[Stored data]
*** Begin section ***
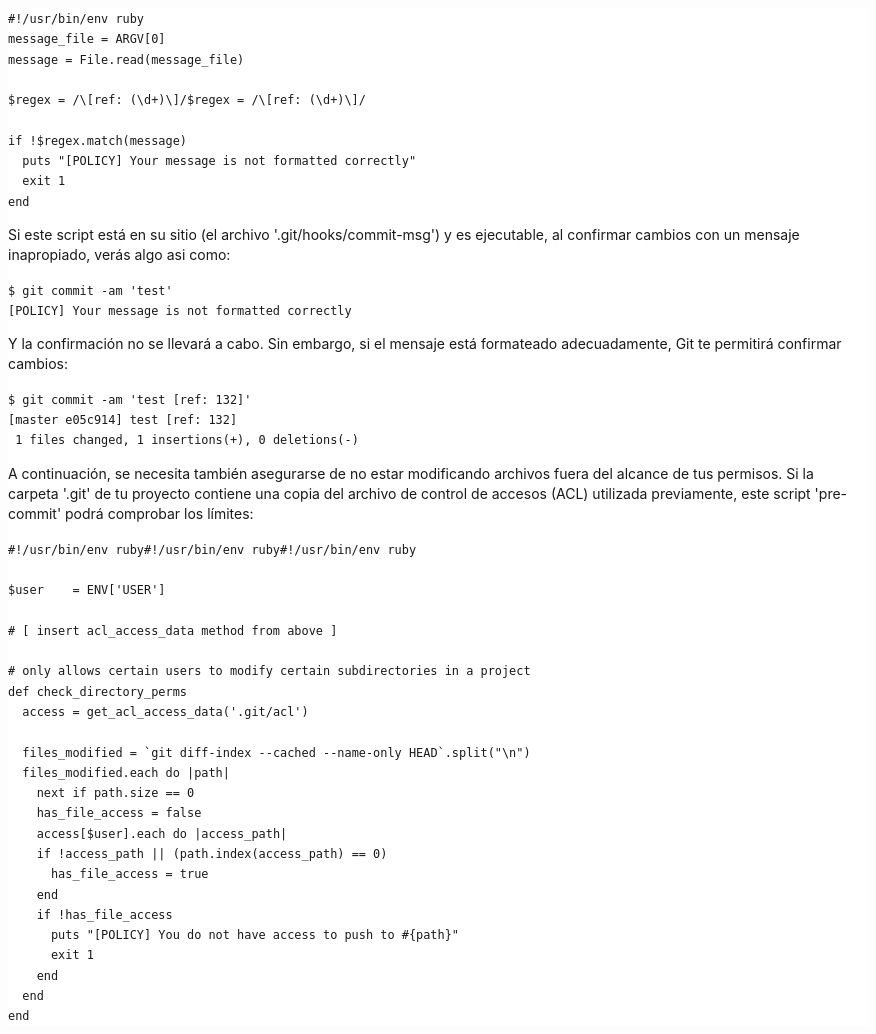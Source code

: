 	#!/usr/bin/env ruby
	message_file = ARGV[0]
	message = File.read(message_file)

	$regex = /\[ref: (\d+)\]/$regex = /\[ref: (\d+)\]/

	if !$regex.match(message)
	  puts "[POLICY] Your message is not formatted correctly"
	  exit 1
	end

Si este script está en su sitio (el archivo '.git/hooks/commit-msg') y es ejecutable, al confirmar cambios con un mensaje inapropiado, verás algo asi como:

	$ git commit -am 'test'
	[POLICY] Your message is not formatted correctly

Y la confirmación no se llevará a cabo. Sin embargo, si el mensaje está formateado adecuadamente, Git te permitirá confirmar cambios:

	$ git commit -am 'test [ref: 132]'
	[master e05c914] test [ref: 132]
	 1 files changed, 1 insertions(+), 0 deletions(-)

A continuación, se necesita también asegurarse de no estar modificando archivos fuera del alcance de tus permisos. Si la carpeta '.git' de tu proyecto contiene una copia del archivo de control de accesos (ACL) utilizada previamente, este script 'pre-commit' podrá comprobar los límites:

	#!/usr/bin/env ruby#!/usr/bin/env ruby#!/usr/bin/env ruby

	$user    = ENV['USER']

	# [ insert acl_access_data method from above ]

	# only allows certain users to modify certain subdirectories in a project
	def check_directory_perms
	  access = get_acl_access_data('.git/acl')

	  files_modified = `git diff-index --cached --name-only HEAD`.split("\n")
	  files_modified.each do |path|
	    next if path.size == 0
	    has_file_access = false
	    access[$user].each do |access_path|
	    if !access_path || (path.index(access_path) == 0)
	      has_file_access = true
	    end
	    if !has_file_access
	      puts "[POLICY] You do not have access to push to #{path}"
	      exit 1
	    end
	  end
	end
*** End section ***
*** Begin section ***
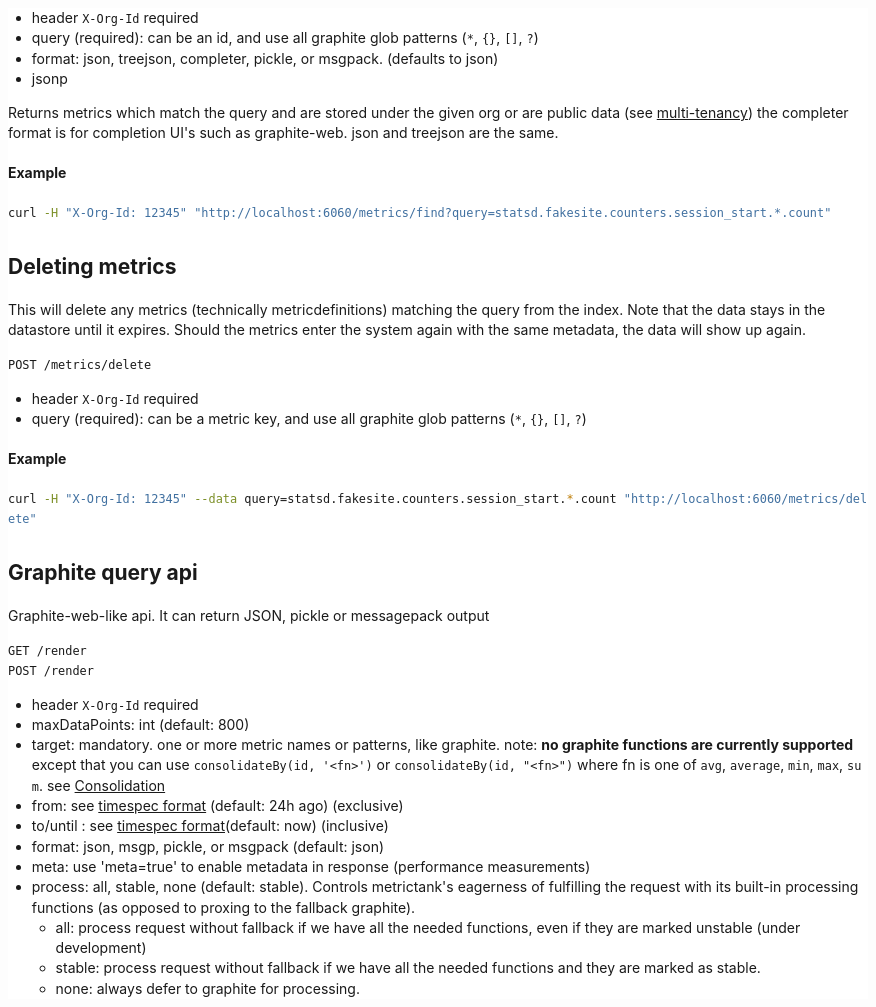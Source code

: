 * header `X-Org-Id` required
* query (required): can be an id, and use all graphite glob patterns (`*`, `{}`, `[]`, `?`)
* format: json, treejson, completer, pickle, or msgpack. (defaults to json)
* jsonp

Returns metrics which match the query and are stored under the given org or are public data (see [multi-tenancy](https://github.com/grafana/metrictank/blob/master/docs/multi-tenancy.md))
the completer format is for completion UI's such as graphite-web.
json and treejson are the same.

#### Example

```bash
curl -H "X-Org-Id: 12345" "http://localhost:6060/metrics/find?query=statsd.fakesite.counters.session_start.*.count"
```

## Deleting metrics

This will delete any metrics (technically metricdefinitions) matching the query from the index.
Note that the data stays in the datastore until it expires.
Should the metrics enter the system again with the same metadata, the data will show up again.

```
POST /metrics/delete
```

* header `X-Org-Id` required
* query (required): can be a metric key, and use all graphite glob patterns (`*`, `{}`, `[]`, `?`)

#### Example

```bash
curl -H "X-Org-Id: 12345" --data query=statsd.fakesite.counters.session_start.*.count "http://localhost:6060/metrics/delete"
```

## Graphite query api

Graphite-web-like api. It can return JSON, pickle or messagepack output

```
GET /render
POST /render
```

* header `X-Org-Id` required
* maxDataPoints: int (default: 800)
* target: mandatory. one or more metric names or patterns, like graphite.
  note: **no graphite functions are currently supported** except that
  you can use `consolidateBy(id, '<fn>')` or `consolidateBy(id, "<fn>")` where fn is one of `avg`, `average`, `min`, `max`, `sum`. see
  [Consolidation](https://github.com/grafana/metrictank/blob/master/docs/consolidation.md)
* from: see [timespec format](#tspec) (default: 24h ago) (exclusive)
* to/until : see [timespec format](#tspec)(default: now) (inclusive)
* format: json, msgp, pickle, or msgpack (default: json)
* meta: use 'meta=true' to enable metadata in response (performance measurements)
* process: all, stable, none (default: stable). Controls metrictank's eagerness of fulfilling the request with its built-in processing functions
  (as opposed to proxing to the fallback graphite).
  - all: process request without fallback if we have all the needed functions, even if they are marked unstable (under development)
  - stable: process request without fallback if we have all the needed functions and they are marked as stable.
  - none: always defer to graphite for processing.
*** End section ***
Each line that includes the string "este" should be copied from the data.

Si este script está en su sitio (el archivo '.git/hooks/commit-msg') y es ejecutable, al confirmar cambios con un mensaje inapropiado, verás algo asi como:
A continuación, se necesita también asegurarse de no estar modificando archivos fuera del alcance de tus permisos. Si la carpeta '.git' de tu proyecto contiene una copia del archivo de control de accesos (ACL) utilizada previamente, este script 'pre-commit' podrá comprobar los límites:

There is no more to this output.